Federal Reserve's bond-buying program likely to run its course

Jan. 4 (Bloomberg) -- Former Federal Reserve Governor Robert Heller talks about the Fed's so-called quantitative easing policy and the U.S. economy. In minutes of its Dec. 14 meeting Fed policy makers say that improvements in the economy didn't meet the threshold for scaling back their plans to purchase $600 billion in bonds. Heller also discusses the U.S. housing and labor markets. (Source: Bloomberg)
Washington Post Staff Writer
Tuesday, January 4, 2011; 7:27 PM

Federal Reserve officials appear unlikely to stop their controversial strategy of buying vast sums of Treasury bonds before the program is scheduled to end in June, based on minutes of the central bank's last policy meeting, released Tuesday.

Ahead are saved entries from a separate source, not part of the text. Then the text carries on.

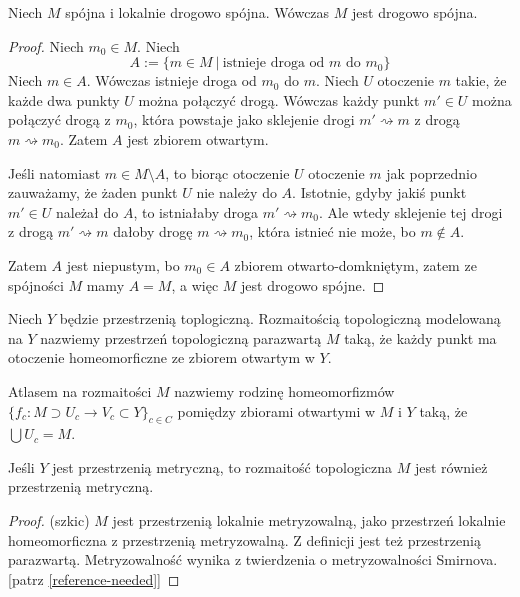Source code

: \begin{lem} \label{lem:local-connectedness}
  Niech $M$ spójna i lokalnie drogowo spójna. Wówczas $M$ jest drogowo spójna.
  \begin{proof}
    Niech $m_0 \in M$. Niech
    \[
      A := \{m \in M\ |\ \mbox{istnieje droga od $m$ do $m_0$}\}
    \]
    Niech $m \in A$.
    Wówczas istnieje droga od $m_0$ do $m$.
    Niech $U$ otoczenie $m$ takie, że każde dwa punkty $U$ można połączyć drogą.
    Wówczas każdy punkt $m' \in U$ można połączyć drogą z $m_0$, która powstaje jako sklejenie drogi $m' \rightsquigarrow m$ z drogą $m \rightsquigarrow m_0$.
    Zatem $A$ jest zbiorem otwartym.
    
    Jeśli natomiast $m \in M \setminus A$, to biorąc otoczenie $U$ otoczenie $m$ jak poprzednio zauważamy, że żaden punkt $U$ nie należy do $A$. Istotnie, gdyby jakiś punkt $m' \in U$ należał do $A$, to istniałaby droga $m' \rightsquigarrow m_0$.
    Ale wtedy sklejenie tej drogi z drogą $m' \rightsquigarrow m$ dałoby drogę $m \rightsquigarrow m_0$, która istnieć nie może, bo $m \not\in A$.
    
    Zatem $A$ jest niepustym, bo $m_0 \in A$ zbiorem otwarto-domkniętym, zatem ze spójności $M$ mamy $A = M$, a więc $M$ jest drogowo spójne.
  \end{proof}
\end{lem}

\begin{df}
  Niech $Y$ będzie przestrzenią toplogiczną. Rozmaitością topologiczną modelowaną na $Y$ nazwiemy przestrzeń topologiczną parazwartą $M$ taką, że każdy punkt ma otoczenie homeomorficzne ze zbiorem otwartym w $Y$.
\end{df}

\begin{df}
  Atlasem na rozmaitości $M$ nazwiemy rodzinę homeomorfizmów $\{f_c : M \supset U_c \to V_c \subset Y\}_{c \in C}$ pomiędzy zbiorami otwartymi w $M$ i $Y$ taką, że $\bigcup U_c = M$.
\end{df}


\begin{fact} \label{fact:local-metrizability}
  Jeśli $Y$ jest przestrzenią metryczną, to rozmaitość topologiczna $M$ jest również przestrzenią metryczną.
  \begin{proof}(szkic)
    $M$ jest przestrzenią lokalnie metryzowalną, jako przestrzeń lokalnie homeomorficzna z przestrzenią metryzowalną. Z definicji jest też przestrzenią parazwartą. Metryzowalność wynika z twierdzenia o metryzowalności Smirnova. [patrz \ref{reference-needed}]
  \end{proof}
\end{fact}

Fed officials viewed the economic outlook as slightly improved at their Dec. 14 meeting, the minutes say. But it is clear that a moderately improved economy will not be enough to lead them to reconsider their Nov. 3 decision to buy $600 billion in Treasury bonds in an attempt to pump up economic growth.

"While the economic outlook was seen as improving, members generally felt that the change in the outlook was not sufficient to warrant any adjustments to the asset-purchase program," the minutes said, "and some noted that more time was needed to accumulate information on the economy before considering any adjustment."

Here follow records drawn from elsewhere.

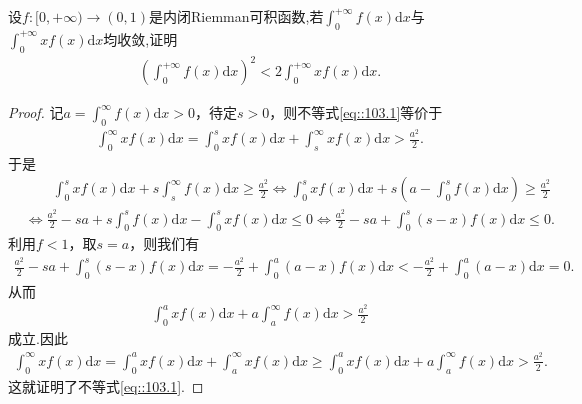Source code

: \documentclass[../../main.tex]{subfiles}
\begin{document}
\begin{example}
设$f:[0,+\infty)\to (0,1)$是内闭Riemman可积函数,若$\int_0^{+\infty} f(x) \mathrm{d}x$与$\int_0^{+\infty} x f(x) \mathrm{d}x$均收敛,证明
\begin{align}
\left( \int_0^{+\infty} f(x) \mathrm{d}x \right)^2 < 2 \int_0^{+\infty} x f(x) \mathrm{d}x.\label{eq::103.1}
\end{align}
\end{example}
\begin{proof}
记$a=\int_0^{\infty} f(x) \mathrm{d}x>0$，待定$s>0$，则不等式\eqref{eq::103.1}等价于
\begin{align*}
\int_0^{\infty} x f(x) \mathrm{d}x = \int_0^s x f(x) \mathrm{d}x + \int_s^{\infty} x f(x) \mathrm{d}x > \frac{a^2}{2}.
\end{align*}
于是
\begin{align*}
&\quad \quad \int_0^s x f(x) \mathrm{d}x + s \int_s^{\infty} f(x) \mathrm{d}x \geqslant \frac{a^2}{2} \Longleftrightarrow \int_0^s x f(x) \mathrm{d}x + s \left( a - \int_0^s f(x) \mathrm{d}x \right) \geqslant \frac{a^2}{2} \\
&\Longleftrightarrow \frac{a^2}{2} - sa + s \int_0^s f(x) \mathrm{d}x - \int_0^s x f(x) \mathrm{d}x \leqslant 0 \Longleftrightarrow \frac{a^2}{2} - sa + \int_0^s (s - x) f(x) \mathrm{d}x \leqslant 0.
\end{align*}
利用$f<1$，取$s=a$，则我们有
\begin{align*}
\frac{a^2}{2} - sa + \int_0^s (s - x) f(x) \mathrm{d}x = -\frac{a^2}{2} + \int_0^a (a - x) f(x) \mathrm{d}x < -\frac{a^2}{2} + \int_0^a (a - x) \mathrm{d}x = 0.
\end{align*}
从而
\begin{align*}
\int_0^a x f(x) \mathrm{d}x + a \int_a^{\infty} f(x) \mathrm{d}x > \frac{a^2}{2}
\end{align*}
成立.因此
\begin{align*}
\int_0^{\infty} x f(x) \mathrm{d}x = \int_0^a x f(x) \mathrm{d}x + \int_a^{\infty} x f(x) \mathrm{d}x \geqslant \int_0^a x f(x) \mathrm{d}x + a \int_a^{\infty} f(x) \mathrm{d}x > \frac{a^2}{2}.
\end{align*}
这就证明了不等式\eqref{eq::103.1}.

\end{proof}
\end{document}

Moreover, some members of the Fed's policy committee "indicated that they had a fairly high threshhold" for changing the program.

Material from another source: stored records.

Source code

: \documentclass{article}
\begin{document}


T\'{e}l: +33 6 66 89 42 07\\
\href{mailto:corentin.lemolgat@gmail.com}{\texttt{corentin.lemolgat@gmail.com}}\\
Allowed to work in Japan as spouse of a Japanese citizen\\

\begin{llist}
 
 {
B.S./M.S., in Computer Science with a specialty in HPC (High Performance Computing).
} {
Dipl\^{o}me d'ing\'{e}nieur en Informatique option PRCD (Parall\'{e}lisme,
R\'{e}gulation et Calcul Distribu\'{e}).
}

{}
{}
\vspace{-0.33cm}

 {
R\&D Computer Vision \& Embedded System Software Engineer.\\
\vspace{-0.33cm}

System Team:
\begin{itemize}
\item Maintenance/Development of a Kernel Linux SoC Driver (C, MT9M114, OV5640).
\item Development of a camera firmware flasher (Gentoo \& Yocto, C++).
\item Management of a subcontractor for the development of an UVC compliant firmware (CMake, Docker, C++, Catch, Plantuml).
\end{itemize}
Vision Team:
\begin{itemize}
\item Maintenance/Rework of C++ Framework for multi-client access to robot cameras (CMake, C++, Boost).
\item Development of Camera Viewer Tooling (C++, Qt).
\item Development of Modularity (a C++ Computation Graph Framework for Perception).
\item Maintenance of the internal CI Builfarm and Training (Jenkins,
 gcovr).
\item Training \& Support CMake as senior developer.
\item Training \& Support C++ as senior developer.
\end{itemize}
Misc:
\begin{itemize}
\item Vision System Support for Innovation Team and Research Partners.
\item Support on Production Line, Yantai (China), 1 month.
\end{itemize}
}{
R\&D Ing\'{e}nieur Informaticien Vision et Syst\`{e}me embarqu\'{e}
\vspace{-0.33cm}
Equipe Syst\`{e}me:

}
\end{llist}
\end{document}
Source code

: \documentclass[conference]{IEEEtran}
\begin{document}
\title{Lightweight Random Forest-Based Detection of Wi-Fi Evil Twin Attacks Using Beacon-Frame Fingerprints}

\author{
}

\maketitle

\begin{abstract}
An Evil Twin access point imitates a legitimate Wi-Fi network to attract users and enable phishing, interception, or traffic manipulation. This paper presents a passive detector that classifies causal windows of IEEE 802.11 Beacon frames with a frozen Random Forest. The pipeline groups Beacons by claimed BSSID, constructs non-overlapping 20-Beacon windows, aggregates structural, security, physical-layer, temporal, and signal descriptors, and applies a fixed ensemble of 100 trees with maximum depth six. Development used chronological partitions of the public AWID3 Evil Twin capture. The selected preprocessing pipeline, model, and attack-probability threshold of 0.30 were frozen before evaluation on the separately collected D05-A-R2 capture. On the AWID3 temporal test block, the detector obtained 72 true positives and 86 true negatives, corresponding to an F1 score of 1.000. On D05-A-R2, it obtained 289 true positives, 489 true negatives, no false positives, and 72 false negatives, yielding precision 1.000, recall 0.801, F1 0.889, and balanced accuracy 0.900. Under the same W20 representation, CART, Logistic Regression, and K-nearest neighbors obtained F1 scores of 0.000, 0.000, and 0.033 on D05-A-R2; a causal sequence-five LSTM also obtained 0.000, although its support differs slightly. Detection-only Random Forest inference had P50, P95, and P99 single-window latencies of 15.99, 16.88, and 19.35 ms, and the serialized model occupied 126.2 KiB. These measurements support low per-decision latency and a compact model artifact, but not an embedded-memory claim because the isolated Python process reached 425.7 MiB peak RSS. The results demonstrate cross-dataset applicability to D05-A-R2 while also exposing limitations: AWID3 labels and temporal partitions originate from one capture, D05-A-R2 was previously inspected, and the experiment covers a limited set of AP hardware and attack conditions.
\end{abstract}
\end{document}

Also Tuesday, new economic data offered still more confirmation that the economic growth is strengthening. In November, factory orders rose 0.7 percent, the Commerce Department said, better than expected and rebounding from a 0.7 percent October decline. The strongest momentum was in orders for nondurable goods - those expected to last less than three years - for which orders rose 1.7 percent.

The Fed's bond-purchase program, which is intended to lower long-term interest rates and drive up the value of the stock market and other investments, drew a wide range of criticism after it was unveiled. Officials in China, Germany, and some other countries accused the Fed of trying to manipulate the value of the dollar. And many congressional Republicans assailed the move as setting the stage for inflation.

But the minutes of the December meeting are a clear sign that, barring some shocking change in the performance of the economy or rise in inflation in the coming months, the entire $600 billion in bonds will be bought. However, analysts now think it is unlikely the Fed will launch a further round of bond purchases in June, given the improved economic outlook and the potential for more political blowback.

"The hurdle for ending QE2 early is high," said John Canally, an economist at LPL Financial, using shorthand for the bond-purchase program sometimes called "Quantiative Easing 2." "But the hurdle for QE3 starting in June is even higher, and today's minutes really reinforced that."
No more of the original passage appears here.